ATTENTION: This guide is severely out of date as of 2021. Disregard everything you see below this notice. This should be fixed soon. Until then, the quick and informal one-sentence tutorial is as follows: successfully compile TPT first following this guide, then create a new element file in src/simulation/elements based on other element files in the same directory, add it to the list in src/simulation/elements/meson.build, then recompile.

This tutorial will give you guidelines on creating an element in The Powder Toy. We will use the heater (HETR) element in this example, which you can find here. The color will be the same as the HEAT element, and it will be an indestructible solid in the special menu, that transfers heat quickly. If you have any problems please post a thread on the forums

It's not as simple as typing the name, color, and features, but it's almost that easy.

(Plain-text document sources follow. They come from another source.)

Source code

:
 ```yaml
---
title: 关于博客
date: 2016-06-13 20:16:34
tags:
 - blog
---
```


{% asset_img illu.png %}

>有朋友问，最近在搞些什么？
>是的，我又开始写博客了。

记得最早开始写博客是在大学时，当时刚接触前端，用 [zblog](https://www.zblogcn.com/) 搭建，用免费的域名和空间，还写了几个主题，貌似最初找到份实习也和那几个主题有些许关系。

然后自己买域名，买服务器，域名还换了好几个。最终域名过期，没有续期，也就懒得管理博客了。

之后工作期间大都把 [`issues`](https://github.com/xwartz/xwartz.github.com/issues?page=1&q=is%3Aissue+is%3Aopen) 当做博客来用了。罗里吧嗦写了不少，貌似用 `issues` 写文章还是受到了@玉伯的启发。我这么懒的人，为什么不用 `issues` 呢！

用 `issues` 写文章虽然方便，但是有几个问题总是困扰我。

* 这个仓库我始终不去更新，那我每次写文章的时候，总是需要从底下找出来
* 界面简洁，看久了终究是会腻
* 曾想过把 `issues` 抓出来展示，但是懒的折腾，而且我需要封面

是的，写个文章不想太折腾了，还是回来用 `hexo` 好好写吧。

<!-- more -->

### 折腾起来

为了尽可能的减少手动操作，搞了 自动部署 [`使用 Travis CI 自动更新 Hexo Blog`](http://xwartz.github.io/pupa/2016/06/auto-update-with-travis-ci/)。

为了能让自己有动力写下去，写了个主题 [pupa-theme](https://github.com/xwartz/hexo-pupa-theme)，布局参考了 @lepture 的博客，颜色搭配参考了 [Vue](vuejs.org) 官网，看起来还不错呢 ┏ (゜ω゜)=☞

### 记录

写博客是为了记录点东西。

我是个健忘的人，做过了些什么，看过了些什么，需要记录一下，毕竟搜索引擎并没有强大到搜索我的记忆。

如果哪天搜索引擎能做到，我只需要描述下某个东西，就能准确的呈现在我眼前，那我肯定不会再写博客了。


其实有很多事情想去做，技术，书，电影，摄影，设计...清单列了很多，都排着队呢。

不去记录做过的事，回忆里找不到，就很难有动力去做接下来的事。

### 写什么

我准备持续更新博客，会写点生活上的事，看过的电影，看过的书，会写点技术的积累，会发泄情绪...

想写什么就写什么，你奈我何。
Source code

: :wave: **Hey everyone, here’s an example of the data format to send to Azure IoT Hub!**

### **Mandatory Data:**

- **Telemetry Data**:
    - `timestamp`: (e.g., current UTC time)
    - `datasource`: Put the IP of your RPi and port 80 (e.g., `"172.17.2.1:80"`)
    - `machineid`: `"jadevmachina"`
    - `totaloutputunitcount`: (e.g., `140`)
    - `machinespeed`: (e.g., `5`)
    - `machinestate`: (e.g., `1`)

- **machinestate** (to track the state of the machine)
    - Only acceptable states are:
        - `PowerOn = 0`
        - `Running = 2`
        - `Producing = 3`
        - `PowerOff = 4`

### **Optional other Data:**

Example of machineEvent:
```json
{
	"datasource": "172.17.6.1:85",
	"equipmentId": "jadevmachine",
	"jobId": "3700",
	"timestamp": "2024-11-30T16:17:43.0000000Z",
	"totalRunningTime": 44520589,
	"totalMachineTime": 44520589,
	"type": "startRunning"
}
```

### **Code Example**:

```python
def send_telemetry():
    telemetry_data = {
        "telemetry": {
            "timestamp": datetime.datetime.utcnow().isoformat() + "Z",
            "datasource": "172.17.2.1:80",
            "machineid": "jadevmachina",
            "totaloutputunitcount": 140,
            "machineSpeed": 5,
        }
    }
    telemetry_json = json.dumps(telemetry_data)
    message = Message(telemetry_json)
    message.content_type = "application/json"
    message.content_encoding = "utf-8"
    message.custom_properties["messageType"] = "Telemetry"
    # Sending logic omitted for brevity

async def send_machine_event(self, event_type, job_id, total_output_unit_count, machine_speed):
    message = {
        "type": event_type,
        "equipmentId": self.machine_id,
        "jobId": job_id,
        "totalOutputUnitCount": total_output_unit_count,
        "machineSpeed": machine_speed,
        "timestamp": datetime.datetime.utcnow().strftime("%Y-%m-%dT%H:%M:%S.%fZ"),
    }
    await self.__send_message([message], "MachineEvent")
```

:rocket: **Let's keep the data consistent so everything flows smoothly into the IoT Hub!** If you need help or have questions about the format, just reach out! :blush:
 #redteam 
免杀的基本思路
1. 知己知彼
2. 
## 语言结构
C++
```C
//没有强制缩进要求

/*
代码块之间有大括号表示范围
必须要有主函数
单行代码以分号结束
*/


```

Part One: Defining the Element's Properties

Step One: Defining the Element

Create a new element file, (HETR.cpp for this example, or whatever name your element will be) inside of src/simulation/elements.

After you put this into the /elements folder, you have to add it to the solution.

1. Open up your solution file, then go to the Solution Explorer pane.

2. Go to src/simulation/elements/

4. Right click the 'elements' folder

5. Go to Add -> Existing file

6. Navigate to src/simulation/elements and double click your element file HETR.cpp

Your new element should now be included in the solution! If you don't do this, you will get errors when you try compiling your new mod.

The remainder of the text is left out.